##### Supplied material

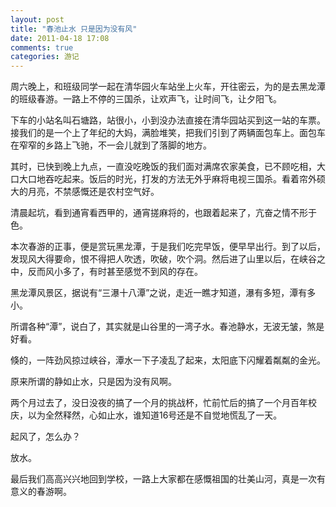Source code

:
 ```yaml
---
layout: post
title: "春池止水 只是因为没有风"
date: 2011-04-18 17:08
comments: true
categories: 游记
---
```

周六晚上，和班级同学一起在清华园火车站坐上火车，开往密云，为的是去黑龙潭的班级春游。一路上不停的三国杀，让欢声飞，让时间飞，让夕阳飞。

下车的小站名叫石塘路，站很小，小到没办法直接在清华园站买到这一站的车票。接我们的是一个上了年纪的大妈，满脸堆笑，把我们引到了两辆面包车上。面包车在窄窄的乡路上飞驰，不一会儿就到了落脚的地方。

其时，已快到晚上九点，一直没吃晚饭的我们面对满席农家美食，已不顾吃相，大口大口地吞吃起来。饭后的时光，打发的方法无外乎麻将电视三国杀。看着帘外硕大的月亮，不禁感慨还是农村空气好。

清晨起坑，看到通宵看西甲的，通宵搓麻将的，也跟着起来了，亢奋之情不形于色。

本次春游的正事，便是赏玩黑龙潭，于是我们吃完早饭，便早早出行。到了以后，发现风大得要命，恨不得把人吹透，吹破，吹个洞。然后进了山里以后，在峡谷之中，反而风小多了，有时甚至感觉不到风的存在。

黑龙潭风景区，据说有“三瀑十八潭”之说，走近一瞧才知道，瀑有多短，潭有多小。

所谓各种“潭”，说白了，其实就是山谷里的一湾子水。春池静水，无波无皱，煞是好看。

倏的，一阵劲风掠过峡谷，潭水一下子凌乱了起来，太阳底下闪耀着粼粼的金光。

原来所谓的静如止水，只是因为没有风啊。

两个月过去了，没日没夜的搞了一个月的挑战杯，忙前忙后的搞了一个月百年校庆，以为全然释然，心如止水，谁知道16号还是不自觉地慌乱了一天。

起风了，怎么办？

放水。

最后我们高高兴兴地回到学校，一路上大家都在感慨祖国的壮美山河，真是一次有意义的春游啊。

##########

▶ [Work instruction]:
All of the data above must be printed exactly, minus its pictures.

▶ [Response to the task]:
Source code

:
 ```yaml
---
layout: post
title: "春池止水 只是因为没有风"
date: 2011-04-18 17:08
comments: true
categories: 游记
---
```

周六晚上，和班级同学一起在清华园火车站坐上火车，开往密云，为的是去黑龙潭的班级春游。一路上不停的三国杀，让欢声飞，让时间飞，让夕阳飞。

下车的小站名叫石塘路，站很小，小到没办法直接在清华园站买到这一站的车票。接我们的是一个上了年纪的大妈，满脸堆笑，把我们引到了两辆面包车上。面包车在窄窄的乡路上飞驰，不一会儿就到了落脚的地方。

其时，已快到晚上九点，一直没吃晚饭的我们面对满席农家美食，已不顾吃相，大口大口地吞吃起来。饭后的时光，打发的方法无外乎麻将电视三国杀。看着帘外硕大的月亮，不禁感慨还是农村空气好。

清晨起坑，看到通宵看西甲的，通宵搓麻将的，也跟着起来了，亢奋之情不形于色。

本次春游的正事，便是赏玩黑龙潭，于是我们吃完早饭，便早早出行。到了以后，发现风大得要命，恨不得把人吹透，吹破，吹个洞。然后进了山里以后，在峡谷之中，反而风小多了，有时甚至感觉不到风的存在。

黑龙潭风景区，据说有“三瀑十八潭”之说，走近一瞧才知道，瀑有多短，潭有多小。

所谓各种“潭”，说白了，其实就是山谷里的一湾子水。春池静水，无波无皱，煞是好看。

倏的，一阵劲风掠过峡谷，潭水一下子凌乱了起来，太阳底下闪耀着粼粼的金光。

原来所谓的静如止水，只是因为没有风啊。

两个月过去了，没日没夜的搞了一个月的挑战杯，忙前忙后的搞了一个月百年校庆，以为全然释然，心如止水，谁知道16号还是不自觉地慌乱了一天。

起风了，怎么办？

放水。

最后我们高高兴兴地回到学校，一路上大家都在感慨祖国的壮美山河，真是一次有意义的春游啊。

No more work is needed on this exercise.